• **PROBLEM STATEMENT**: The records below must be reproduced in full and without error.

Records from a collection:
=== Begin Enclosure ===

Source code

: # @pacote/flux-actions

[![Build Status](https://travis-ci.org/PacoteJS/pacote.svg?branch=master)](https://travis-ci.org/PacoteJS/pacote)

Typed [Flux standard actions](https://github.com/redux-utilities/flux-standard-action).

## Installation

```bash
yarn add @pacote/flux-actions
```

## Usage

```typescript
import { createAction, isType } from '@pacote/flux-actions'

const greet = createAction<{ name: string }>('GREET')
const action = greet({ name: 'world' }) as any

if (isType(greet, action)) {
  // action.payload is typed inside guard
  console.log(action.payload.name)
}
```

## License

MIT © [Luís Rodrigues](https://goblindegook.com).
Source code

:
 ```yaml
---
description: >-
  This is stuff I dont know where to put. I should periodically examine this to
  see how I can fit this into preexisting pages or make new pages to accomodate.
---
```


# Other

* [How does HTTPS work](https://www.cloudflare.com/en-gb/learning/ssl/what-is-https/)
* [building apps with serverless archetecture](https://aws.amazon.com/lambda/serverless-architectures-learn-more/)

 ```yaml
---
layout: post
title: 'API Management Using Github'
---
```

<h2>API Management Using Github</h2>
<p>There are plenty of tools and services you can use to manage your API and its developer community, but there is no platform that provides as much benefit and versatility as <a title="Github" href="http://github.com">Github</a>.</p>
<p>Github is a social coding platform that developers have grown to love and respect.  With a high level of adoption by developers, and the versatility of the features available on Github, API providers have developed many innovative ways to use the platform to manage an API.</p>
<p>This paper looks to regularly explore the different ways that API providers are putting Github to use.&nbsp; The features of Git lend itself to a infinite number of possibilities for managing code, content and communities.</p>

=== End Enclosure ===

• **WRITTEN REPLY**:
Source code

: # @pacote/flux-actions

[![Build Status](https://travis-ci.org/PacoteJS/pacote.svg?branch=master)](https://travis-ci.org/PacoteJS/pacote)

Typed [Flux standard actions](https://github.com/redux-utilities/flux-standard-action).

## Installation

```bash
yarn add @pacote/flux-actions
```

## Usage

```typescript
import { createAction, isType } from '@pacote/flux-actions'

const greet = createAction<{ name: string }>('GREET')
const action = greet({ name: 'world' }) as any

if (isType(greet, action)) {
  // action.payload is typed inside guard
  console.log(action.payload.name)
}
```

## License

MIT © [Luís Rodrigues](https://goblindegook.com).
Source code

:
 ```yaml
---
description: >-
  This is stuff I dont know where to put. I should periodically examine this to
  see how I can fit this into preexisting pages or make new pages to accomodate.
---
```


# Other

* [How does HTTPS work](https://www.cloudflare.com/en-gb/learning/ssl/what-is-https/)
* [building apps with serverless archetecture](https://aws.amazon.com/lambda/serverless-architectures-learn-more/)

 ```yaml
---
layout: post
title: 'API Management Using Github'
---
```

<h2>API Management Using Github</h2>
<p>There are plenty of tools and services you can use to manage your API and its developer community, but there is no platform that provides as much benefit and versatility as <a title="Github" href="http://github.com">Github</a>.</p>
<p>Github is a social coding platform that developers have grown to love and respect.  With a high level of adoption by developers, and the versatility of the features available on Github, API providers have developed many innovative ways to use the platform to manage an API.</p>
<p>This paper looks to regularly explore the different ways that API providers are putting Github to use.&nbsp; The features of Git lend itself to a infinite number of possibilities for managing code, content and communities.</p>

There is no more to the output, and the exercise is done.